═════ PROVIDED RECORDS
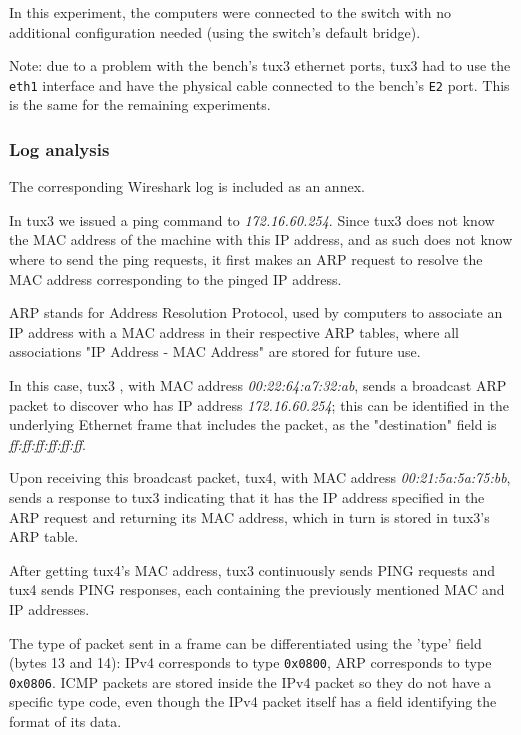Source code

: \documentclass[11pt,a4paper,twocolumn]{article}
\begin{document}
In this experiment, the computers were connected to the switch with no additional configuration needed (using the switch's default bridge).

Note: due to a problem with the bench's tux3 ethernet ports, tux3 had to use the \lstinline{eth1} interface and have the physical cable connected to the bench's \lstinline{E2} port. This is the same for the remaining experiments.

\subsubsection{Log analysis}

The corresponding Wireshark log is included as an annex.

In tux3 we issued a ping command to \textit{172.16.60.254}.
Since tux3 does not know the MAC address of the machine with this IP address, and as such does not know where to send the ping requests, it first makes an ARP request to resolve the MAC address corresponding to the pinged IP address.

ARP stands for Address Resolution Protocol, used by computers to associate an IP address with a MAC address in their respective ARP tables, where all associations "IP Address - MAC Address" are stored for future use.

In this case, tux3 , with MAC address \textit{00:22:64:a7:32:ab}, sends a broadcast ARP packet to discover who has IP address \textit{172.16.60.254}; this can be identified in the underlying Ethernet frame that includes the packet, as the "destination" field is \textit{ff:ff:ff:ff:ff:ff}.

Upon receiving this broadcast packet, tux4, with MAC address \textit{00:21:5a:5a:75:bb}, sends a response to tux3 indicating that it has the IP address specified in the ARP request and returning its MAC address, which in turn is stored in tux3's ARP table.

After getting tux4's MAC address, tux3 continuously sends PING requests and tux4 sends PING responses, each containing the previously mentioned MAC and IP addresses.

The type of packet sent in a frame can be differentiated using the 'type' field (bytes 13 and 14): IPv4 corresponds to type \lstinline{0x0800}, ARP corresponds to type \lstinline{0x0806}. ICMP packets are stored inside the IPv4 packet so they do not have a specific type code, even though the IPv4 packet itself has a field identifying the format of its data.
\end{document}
══════════
═════ PROVIDED RECORDS
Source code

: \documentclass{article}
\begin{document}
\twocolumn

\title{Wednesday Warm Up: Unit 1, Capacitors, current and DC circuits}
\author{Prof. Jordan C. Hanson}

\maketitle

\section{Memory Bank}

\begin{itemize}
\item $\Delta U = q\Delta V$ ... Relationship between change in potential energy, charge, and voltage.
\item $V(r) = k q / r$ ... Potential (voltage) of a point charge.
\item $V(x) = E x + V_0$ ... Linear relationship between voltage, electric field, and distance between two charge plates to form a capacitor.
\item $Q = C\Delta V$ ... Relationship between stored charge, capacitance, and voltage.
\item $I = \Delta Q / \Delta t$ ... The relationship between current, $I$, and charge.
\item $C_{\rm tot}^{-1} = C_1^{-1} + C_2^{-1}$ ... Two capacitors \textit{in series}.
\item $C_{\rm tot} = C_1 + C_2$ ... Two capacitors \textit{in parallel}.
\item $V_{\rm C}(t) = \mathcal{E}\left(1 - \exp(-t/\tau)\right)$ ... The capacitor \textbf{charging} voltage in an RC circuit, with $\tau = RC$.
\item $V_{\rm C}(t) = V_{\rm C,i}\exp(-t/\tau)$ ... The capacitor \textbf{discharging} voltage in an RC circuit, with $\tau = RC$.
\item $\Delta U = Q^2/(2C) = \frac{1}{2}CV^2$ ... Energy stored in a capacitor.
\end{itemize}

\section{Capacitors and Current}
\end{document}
══════════
═════ PROVIDED RECORDS
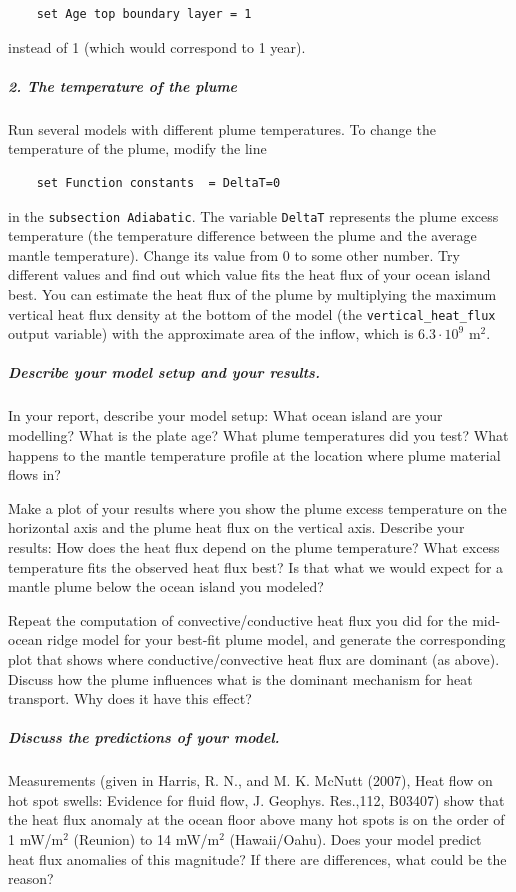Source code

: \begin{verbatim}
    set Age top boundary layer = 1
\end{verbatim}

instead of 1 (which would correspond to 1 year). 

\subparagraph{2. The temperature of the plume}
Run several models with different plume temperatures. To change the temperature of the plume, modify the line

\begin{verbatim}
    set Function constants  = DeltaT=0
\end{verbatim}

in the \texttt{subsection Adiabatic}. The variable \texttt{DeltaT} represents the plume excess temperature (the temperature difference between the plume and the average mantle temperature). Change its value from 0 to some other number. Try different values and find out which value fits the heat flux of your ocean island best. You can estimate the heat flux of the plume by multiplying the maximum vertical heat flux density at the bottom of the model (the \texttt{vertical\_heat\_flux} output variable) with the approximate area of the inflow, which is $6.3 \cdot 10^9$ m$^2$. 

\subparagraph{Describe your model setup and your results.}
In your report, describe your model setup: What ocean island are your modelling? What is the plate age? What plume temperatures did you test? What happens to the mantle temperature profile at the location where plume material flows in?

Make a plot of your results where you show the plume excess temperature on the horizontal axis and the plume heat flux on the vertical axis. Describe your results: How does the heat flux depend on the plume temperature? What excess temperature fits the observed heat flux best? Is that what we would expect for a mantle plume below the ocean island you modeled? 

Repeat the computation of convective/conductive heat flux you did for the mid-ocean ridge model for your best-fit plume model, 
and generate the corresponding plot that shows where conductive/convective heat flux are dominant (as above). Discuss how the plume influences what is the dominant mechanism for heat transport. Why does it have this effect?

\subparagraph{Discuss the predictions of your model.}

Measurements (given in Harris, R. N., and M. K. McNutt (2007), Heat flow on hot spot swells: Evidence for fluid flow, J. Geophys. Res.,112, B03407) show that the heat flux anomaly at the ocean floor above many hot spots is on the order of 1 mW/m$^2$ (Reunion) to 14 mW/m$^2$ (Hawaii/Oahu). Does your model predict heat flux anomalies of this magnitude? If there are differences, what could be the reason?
══════════
> [TASK ITEM] To answer, count the lines of the material that contain "begin" and give only that number.

> [EXPECTED ANSWER] 5